SPECIAL EDITION #17 FOR THIS TIME OF COVID-19 PHYSICAL DISTANCING*

The Library of Congress <3s BDA

The United States Library of Congress just informed us that they are preserving https://www.bostondancealliance.org/  for the historical record, as part of the Library’s collection of “born digital” performing arts materials. We are happy we will play a part when future historians tell the story of our community.

Lost your job? Aged out of your parents’ policies? Never had health insurance in the first place? Now is the time to join the Mass Health Connector. May 25, 2020 is the final day for uninsured people to enroll in ConnectorCare. While the usual enrollment period ended in January, the system reopened to deal with the coronovirus pandemic. You may be eligible for a subsidy, too, but don’t delay.

Update your Zoom! 

By May 30th everyone will have to be updated to Zoom 5.0 to participate in the many classes, conversations, and live events that we have all been engaged in during the coronavirus pandemic. Go here  & scroll down to “Zoom Users.” (Thanks to Billie Jo Joy for the heads up.)

Wondering how to exercise safely (indoors or out) while wearing a cloth face mask? Here’s some guidance. Think of it as training at altitude.

 

BDA recently asked you to contact us if you are owed money from Brown Paper Tickets. This turns out to be a national problem, and we are now in touch with dance and burlesque artists from all around the country.  BDA reached out to the chief of the Consumer Advocacy and Response Division at the Massachusetts Attorney General’s office, and he is now aware of this situation.
If you haven’t been in touch with BDA about this already, please send information about your concerns to dcash@bostondancealliance.org. We will add your information to the case file. This does not obligate you to any particular course of action.

 

Making Art, Making a Life

There are just a few spaces left in Christal Brown‘s four-week DreamBuilding for Artists course on developing vision, determining value, and synthesizing your creative voice.

 

Digital Memorial Day 

Ali Kenner Brodsky‘s dance on camera meditation on loss between silences, based on her solo the most depressing piece… will be available online May 22-28. At 7 pm Thursday May 28th  she will appear with  SPACE Gallery’s Executive Director, Kelsey Halliday Johnson, and Little Death podcast host and Bare Portland performance artist, JJ Peeler. Via Zoom, discussing responses to death and dying and the new frontier of grief at this moment.

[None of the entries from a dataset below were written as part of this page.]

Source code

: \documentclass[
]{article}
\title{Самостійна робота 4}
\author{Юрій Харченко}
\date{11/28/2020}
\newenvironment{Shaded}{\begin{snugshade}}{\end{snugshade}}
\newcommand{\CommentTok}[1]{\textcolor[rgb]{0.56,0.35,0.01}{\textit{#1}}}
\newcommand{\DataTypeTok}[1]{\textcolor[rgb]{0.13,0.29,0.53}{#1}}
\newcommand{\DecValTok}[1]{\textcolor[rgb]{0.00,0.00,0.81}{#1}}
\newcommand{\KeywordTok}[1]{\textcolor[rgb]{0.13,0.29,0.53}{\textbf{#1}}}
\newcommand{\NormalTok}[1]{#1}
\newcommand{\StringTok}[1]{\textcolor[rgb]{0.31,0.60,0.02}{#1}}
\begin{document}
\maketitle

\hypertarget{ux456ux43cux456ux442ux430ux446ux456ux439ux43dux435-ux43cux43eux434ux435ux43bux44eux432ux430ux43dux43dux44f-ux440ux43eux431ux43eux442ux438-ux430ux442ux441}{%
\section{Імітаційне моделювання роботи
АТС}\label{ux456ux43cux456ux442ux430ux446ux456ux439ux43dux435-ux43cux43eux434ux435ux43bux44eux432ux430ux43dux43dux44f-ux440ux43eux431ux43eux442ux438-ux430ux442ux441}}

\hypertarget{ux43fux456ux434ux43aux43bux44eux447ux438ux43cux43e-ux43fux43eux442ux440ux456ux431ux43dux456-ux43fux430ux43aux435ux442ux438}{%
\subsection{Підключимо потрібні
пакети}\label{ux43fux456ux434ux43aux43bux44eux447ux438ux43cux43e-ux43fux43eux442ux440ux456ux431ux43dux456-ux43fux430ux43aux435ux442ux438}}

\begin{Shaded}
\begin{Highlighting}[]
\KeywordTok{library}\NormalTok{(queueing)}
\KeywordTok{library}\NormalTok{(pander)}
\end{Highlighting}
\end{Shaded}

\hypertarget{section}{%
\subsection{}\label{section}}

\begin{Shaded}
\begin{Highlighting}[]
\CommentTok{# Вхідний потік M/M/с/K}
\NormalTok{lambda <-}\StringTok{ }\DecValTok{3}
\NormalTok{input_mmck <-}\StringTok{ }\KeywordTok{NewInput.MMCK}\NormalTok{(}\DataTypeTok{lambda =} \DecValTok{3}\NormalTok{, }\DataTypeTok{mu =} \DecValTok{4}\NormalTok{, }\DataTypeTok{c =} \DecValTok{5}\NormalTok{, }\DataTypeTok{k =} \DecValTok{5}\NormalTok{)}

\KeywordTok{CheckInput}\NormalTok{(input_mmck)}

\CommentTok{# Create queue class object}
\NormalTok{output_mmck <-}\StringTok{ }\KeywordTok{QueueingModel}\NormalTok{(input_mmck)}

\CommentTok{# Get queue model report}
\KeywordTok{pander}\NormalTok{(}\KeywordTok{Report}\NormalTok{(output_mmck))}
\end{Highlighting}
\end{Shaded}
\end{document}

You may remember when Mark Morris created “Falling Down Stairs” to music played by Yo-Yo Ma. You may be similarly inspired when this inimitable (and Boston-based) cellist performs Bach’s complete solo cello suites live as a memorial for those we’ve lost in the pandemic and a tribute to the resilience of our communities. It’s this Sunday, May 24 at 3 pm on WCRB radio or Youtube,

Hubbard Street Dance Chicago was already incorporating virtuality into some of its performance works when the pandemic cut short its season. Enjoy a hybrid performance of Peter Chu’s Space, In Perspective on Saturday May 23 at 5 (EST).

On Tuesday, May 26, 2020, 5:30 p.m. – 7:00 p.m New York dance leaders — Ana Nery Fragoso, Director of Dance, NYC Department of Education,
Kimberly Olsen, Managing Director, NYC Arts in Education Roundtable, Michelle Manzanales, Director, School of Dance, Ballet Hispánico and Traci Lester, Executive Director, National Dance Institute — talk about how arts educators sustain their vital relationships with student populations and advocate for their continued role in education and the arts ecology.

Experience the new digital journal  Dancing While Black: Black Bodies | White Boxes dedicated to the voices and visions of Black dance artists. Dancing While Black: Black Bodies | White Boxes is the collaborative effort of 33 contributors, editors, artists, advisors and designers including historian Dr. Brenda Dixon-Gottschild, choreographer jumatatu m. poe, writer and curator Eva Yaa Asantewaa, and icon Dianne McIntyre.

New England Foundation for the Arts (NEFA)s Regional Dance Development Initiative (RDDI): New England Now has been postponed. Since many of the elements for RDDI’s Professional Development Lab in July/August the initiative will move its programming to 2021-2022.

They will reopen the application process at a later date. As director Indira Goodwine notes, this is “to position the program with care around what our post-pandemic environment entails. While we hope all who applied will still be interested in participating, we understand that their priorities may change out of necessity. We also recognize that we cannot assume to know what will be relevant for regional dancemakers post-pandemic and will need to remain flexible regarding all components of the program.”

NEFA’s New Work New England grant deadline has been moved too, and application materials will be finalized in June.

Qacung Yufrican (aka Stephen Blanchett) brough together dancers across Alaska during this pandemic.  “Tarvarnauramken (The Blessing),” is a well-known traditional song, which Qacung and his band, Pamyua, re-recorded.  Along with the radio station KYUK, they sent out the song to dancers throughout Alaska, who recorded themselves dancing. The baby is definitely a percussive artist in training!